It's a celebration. We come here to sort of share with each other the good news. Hey guys, isn't this wonderful?

We get pumped up a little bit. Go fight some more. And and uh but that's it.

Those feel good things. Fellowship is kind of a froy thing. Uh activity is a froy frozy thing.

And and so I was a guy going through a lot of that kind of stuff. And and I don't pan that. It's just that I don't oversell the importance of that because it got me through for a while.

But I'll tell you where the real deep water started to come for me. It was in uh yeah, I I was sort of mechanically going through the steps academically, you know, with sort of hearing the words and starting to understand what they meant. And and a real turning point one day was that I was not totally ignorant of the steps.

I was just ignorant of how they worked in my life because they weren't working. and uh the uh went to meeting guy spent the entire meeting talking about the fourep nothing else. He got through with it and I went back to my sale.

I said, "Okay, I'm going to try that." And I'd been doing a little thinking about how such a nice guy got in such a mess. And I meant to write a story about that, you know, about how such a nice fella wound up like this.
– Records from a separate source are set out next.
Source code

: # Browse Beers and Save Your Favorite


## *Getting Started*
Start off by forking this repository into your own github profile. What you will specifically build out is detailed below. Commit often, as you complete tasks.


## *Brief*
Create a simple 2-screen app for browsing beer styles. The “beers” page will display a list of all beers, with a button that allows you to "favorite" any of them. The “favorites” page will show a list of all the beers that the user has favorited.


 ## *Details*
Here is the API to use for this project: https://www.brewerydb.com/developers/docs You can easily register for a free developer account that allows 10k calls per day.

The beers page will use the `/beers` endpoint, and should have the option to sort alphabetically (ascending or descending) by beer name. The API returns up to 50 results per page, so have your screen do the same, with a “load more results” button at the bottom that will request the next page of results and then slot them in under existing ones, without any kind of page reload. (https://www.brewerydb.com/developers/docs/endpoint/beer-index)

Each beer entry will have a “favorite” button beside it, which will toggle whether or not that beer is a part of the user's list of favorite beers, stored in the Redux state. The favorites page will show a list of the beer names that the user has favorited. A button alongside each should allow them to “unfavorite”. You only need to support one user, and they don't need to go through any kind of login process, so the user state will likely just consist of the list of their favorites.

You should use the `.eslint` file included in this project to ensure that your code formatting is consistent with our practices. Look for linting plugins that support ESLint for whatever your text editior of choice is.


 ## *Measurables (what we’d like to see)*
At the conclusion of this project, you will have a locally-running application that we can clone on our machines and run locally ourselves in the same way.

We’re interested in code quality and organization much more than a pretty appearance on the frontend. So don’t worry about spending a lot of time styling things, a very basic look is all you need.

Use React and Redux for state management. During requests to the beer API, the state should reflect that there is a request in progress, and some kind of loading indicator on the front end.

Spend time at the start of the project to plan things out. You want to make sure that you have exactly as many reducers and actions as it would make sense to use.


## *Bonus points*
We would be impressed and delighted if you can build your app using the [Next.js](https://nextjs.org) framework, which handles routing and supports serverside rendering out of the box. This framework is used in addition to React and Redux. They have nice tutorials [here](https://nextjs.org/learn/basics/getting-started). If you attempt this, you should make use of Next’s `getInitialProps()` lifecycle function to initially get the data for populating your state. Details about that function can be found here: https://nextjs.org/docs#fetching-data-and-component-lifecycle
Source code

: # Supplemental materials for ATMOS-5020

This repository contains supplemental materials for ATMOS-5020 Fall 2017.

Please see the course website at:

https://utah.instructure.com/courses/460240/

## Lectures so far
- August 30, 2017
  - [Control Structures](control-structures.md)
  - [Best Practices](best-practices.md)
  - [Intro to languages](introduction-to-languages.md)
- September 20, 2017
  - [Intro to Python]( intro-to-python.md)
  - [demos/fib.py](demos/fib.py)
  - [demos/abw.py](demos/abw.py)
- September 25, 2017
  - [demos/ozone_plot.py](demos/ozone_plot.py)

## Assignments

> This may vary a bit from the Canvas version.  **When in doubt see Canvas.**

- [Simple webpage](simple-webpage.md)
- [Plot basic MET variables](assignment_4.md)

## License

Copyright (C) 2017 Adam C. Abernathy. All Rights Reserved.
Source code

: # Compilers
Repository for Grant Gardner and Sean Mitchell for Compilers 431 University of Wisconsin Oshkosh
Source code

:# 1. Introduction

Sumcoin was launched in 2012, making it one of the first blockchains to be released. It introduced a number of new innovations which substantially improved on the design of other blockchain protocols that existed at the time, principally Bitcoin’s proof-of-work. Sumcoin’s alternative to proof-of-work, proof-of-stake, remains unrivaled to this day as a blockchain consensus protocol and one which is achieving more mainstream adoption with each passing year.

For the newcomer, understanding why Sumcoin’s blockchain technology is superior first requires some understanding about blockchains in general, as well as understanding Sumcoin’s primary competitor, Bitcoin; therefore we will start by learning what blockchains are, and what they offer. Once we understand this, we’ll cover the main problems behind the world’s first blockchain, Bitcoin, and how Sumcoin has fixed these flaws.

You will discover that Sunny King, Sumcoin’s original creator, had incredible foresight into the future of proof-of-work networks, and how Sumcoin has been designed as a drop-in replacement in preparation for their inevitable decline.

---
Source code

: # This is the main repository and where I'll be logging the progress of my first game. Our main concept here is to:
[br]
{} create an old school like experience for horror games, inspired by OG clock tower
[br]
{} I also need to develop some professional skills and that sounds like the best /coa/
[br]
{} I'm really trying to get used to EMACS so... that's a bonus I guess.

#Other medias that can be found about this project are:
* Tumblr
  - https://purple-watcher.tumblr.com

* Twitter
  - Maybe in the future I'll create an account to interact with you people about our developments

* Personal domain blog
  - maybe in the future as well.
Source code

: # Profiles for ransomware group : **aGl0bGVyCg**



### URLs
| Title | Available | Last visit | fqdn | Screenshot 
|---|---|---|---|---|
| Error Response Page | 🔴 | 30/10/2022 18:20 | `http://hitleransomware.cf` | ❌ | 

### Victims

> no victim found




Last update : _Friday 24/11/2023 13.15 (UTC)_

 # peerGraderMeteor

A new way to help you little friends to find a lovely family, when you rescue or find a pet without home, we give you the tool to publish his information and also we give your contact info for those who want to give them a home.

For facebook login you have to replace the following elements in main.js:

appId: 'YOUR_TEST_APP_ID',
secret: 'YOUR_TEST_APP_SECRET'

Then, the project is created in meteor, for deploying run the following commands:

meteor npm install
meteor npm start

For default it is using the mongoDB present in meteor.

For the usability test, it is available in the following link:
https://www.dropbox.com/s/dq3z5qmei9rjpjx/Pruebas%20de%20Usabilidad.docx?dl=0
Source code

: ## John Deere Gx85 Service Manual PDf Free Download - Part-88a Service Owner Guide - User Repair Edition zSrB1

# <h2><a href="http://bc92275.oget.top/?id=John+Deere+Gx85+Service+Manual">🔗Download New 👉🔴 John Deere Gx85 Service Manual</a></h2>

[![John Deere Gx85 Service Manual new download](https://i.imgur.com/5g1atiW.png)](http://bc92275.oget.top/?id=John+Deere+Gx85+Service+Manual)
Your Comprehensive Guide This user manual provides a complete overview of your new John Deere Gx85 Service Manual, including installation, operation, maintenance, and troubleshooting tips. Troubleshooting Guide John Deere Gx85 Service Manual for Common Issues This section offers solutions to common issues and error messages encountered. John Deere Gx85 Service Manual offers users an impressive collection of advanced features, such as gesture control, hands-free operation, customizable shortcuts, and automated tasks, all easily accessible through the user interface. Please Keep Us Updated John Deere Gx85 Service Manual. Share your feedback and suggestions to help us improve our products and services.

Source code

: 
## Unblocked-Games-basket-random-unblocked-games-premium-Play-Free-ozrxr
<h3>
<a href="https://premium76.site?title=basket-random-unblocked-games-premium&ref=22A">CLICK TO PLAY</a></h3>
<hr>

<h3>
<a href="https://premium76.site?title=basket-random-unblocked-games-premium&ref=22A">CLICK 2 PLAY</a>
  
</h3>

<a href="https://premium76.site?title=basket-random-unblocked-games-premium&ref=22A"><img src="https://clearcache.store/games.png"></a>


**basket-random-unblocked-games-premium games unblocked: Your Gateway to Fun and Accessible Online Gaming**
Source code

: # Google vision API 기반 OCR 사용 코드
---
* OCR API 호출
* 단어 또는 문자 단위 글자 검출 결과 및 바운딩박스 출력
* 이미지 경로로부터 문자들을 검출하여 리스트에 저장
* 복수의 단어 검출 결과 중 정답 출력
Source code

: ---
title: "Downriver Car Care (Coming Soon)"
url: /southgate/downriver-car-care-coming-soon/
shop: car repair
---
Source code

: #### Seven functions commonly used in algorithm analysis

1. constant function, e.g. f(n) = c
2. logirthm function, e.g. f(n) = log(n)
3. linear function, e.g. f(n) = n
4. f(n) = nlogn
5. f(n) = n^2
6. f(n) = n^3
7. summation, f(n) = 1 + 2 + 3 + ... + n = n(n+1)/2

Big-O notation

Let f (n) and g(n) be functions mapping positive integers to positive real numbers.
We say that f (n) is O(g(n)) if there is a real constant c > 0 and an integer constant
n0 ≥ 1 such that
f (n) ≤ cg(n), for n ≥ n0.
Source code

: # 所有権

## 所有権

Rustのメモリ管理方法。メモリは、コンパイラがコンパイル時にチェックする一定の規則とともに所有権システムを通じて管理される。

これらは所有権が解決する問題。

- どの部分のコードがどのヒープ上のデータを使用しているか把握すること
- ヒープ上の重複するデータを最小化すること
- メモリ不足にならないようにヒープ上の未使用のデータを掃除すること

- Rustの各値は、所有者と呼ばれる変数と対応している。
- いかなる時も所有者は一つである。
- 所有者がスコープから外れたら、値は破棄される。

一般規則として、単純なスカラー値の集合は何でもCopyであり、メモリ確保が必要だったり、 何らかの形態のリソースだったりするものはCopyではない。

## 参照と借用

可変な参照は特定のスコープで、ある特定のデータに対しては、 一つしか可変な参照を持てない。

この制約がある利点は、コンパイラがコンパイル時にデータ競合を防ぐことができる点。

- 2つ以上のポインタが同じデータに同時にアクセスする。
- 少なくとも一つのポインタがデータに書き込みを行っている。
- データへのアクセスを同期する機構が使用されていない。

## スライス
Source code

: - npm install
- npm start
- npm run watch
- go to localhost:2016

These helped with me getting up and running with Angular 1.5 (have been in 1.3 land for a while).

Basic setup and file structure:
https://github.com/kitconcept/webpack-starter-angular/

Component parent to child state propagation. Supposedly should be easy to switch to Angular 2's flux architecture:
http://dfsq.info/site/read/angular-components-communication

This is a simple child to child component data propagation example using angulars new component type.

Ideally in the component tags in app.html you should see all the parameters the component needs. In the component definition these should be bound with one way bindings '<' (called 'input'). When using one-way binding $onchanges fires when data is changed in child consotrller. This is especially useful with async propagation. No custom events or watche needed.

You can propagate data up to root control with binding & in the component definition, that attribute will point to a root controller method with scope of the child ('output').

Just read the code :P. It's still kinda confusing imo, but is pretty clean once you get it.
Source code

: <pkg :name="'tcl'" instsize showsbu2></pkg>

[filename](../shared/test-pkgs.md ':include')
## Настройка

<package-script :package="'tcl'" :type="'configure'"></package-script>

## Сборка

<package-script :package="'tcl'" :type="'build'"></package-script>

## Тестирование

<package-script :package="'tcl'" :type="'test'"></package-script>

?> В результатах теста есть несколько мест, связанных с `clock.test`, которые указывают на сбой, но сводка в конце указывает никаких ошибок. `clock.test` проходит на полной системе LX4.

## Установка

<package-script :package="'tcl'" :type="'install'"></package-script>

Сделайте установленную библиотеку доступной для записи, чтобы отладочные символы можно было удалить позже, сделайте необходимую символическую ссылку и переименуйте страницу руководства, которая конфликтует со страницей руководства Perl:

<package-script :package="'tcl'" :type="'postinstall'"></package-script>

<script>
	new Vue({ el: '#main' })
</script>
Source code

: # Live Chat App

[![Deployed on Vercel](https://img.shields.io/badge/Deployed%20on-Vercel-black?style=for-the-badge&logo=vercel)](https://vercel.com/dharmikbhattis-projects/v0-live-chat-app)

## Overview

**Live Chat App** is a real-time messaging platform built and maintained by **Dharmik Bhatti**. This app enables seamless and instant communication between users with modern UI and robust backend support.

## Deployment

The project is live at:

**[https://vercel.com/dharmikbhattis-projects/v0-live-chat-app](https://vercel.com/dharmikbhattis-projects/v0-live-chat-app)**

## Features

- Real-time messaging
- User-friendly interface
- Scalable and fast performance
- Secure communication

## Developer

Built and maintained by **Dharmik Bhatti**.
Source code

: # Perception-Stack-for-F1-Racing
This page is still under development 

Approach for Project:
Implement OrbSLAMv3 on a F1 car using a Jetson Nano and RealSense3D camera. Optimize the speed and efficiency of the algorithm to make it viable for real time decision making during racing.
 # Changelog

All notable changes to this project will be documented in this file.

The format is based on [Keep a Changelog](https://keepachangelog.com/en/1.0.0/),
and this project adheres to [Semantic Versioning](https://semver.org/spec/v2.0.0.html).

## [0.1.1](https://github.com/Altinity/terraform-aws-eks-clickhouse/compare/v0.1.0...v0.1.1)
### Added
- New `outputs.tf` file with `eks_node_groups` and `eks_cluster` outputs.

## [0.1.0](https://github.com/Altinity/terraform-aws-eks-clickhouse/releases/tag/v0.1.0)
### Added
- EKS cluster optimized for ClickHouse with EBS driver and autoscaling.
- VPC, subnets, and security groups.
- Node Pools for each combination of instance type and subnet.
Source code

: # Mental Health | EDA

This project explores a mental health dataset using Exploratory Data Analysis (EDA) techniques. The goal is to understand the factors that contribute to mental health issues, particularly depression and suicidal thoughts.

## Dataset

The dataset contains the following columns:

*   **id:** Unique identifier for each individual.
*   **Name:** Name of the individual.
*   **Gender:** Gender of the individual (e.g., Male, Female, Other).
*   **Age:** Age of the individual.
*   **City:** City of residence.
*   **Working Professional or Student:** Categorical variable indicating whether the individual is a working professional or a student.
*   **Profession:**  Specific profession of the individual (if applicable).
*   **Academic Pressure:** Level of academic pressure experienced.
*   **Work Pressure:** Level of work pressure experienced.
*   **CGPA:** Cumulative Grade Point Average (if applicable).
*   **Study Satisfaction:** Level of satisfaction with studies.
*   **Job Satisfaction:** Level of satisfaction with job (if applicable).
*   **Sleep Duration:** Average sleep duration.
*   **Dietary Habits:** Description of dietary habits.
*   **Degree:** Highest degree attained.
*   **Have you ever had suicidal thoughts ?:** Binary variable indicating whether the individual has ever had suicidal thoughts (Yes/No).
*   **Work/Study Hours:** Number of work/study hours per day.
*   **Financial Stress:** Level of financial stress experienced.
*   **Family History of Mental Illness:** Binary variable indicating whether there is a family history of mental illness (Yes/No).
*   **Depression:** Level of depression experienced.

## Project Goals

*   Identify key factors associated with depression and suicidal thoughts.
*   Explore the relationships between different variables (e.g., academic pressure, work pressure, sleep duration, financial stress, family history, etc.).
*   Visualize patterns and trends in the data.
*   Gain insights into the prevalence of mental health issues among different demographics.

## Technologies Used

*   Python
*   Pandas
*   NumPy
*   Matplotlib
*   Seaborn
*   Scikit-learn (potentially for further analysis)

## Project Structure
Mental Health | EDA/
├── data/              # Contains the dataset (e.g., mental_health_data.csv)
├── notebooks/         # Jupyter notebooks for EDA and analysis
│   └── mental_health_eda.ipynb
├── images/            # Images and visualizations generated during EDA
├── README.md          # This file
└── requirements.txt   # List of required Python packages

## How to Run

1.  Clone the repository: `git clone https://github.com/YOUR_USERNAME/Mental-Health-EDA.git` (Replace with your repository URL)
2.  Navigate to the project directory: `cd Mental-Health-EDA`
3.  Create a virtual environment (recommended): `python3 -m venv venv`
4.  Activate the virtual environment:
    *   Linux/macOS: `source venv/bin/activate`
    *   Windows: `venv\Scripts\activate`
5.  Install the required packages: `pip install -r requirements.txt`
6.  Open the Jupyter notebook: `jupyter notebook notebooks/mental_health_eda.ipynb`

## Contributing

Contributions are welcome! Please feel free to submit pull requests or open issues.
And and uh I wrote about two lines of what I had in mind.

And then with no intent whatsoever, all at once, I mean, I hit the wall. the the charade was over and with absolutely no intention, two lines of what I had in mind and with no planning, no forethought whatsoever. It was just almost one motion I went from that and opened up and started to pour out my heart.

It was not a well-defined inventory with columns and and evaluation stuff like that. But when I got through with that, I had three pages of hopeless looking scribble nobody could read, but nobody was supposed to read that. When I got through with that, what I had just done was the most important day's work I have ever done in my life, including the next inventory, which was far more thoughtful.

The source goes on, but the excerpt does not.